In 2019, New Zealand was the ranked 17th in emitting 6.8 metric tons per capita of carbon dioxide gases amongst OECD members. Two years later, the Ministry for the Environment released a report – New Zealand Greenhouse Gas Inventory 1990-2019 – identifying the agricultural and energy sectors to be the largest contributors to the country’s gross greenhouse gas emissions at 48.1% and 41.6% respectively. It pinpointed that over the twenty-year period, the gross emissions (see image) were coming from methane released by dairy cattle digestive systems (at 18.7%) and carbon dioxide from road transport (at 17.8%):

On October 11th, 2022, the government announced a climate friendly agriculture proposal to address the greenhouse emissions that includes a farm-level, split-gas levy for pricing agricultural emissions, two options for pricing synthetic nitrogen fertilizer emissions, and an interim processor-level levy as a transitional step if the farm-level levy cannot be implemented by 2025. Farmers will start paying levies on their self-calculated emissions from 2025, depending on their farm area, livestock numbers, livestock production and nitrogen fertilizer use.

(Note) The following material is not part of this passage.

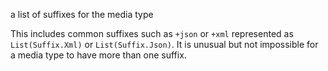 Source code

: a list of suffixes for the media type

This includes common suffixes such as `+json` or `+xml` represented as `List(Suffix.Xml)` or
`List(Suffix.Json)`. It is unusual but not impossible for a media type to have more than one suffix.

Prime Minister Jacinda Ardern encouraged farmers to be the first in the world to participate in a system of pricing agricultural emissions to produce climate-friendly agricultural products that will help to increase exports. She also added, “The proposal aims to give New Zealand farmers control over their farming system, providing the ability to reduce costs through revenue raised from the system being recycled back to farmers, which will fund further research, tools and technology and incentives to reduce emissions.”

Discussion Questions:

  1. Based on the emission tax concept, draw and explain how the gas tax for the farmers will help in reducing greenhouse emissions from the agricultural sector.
  1. Which externality does the greenhouse emissions signify – positive externality or negative externality? Do explain.
  1. Based on the “Polluter Pays Principle”, do you think it is fair for the farmers alone to pay the levies? What about intermediate firms like meat manufacturers, packers, fertilizer producers? Do explain.
  1. Self-reflection: As a consumer of agricultural products,
    • will you support the gas tax on the farmers?
    • If the farmers’ passes on the gas tax expenses to the consumers in terms of higher prices of agricultural products, will you still support the gas tax?
    • Describe two other ways to address greenhouse gas emissions. Do explain.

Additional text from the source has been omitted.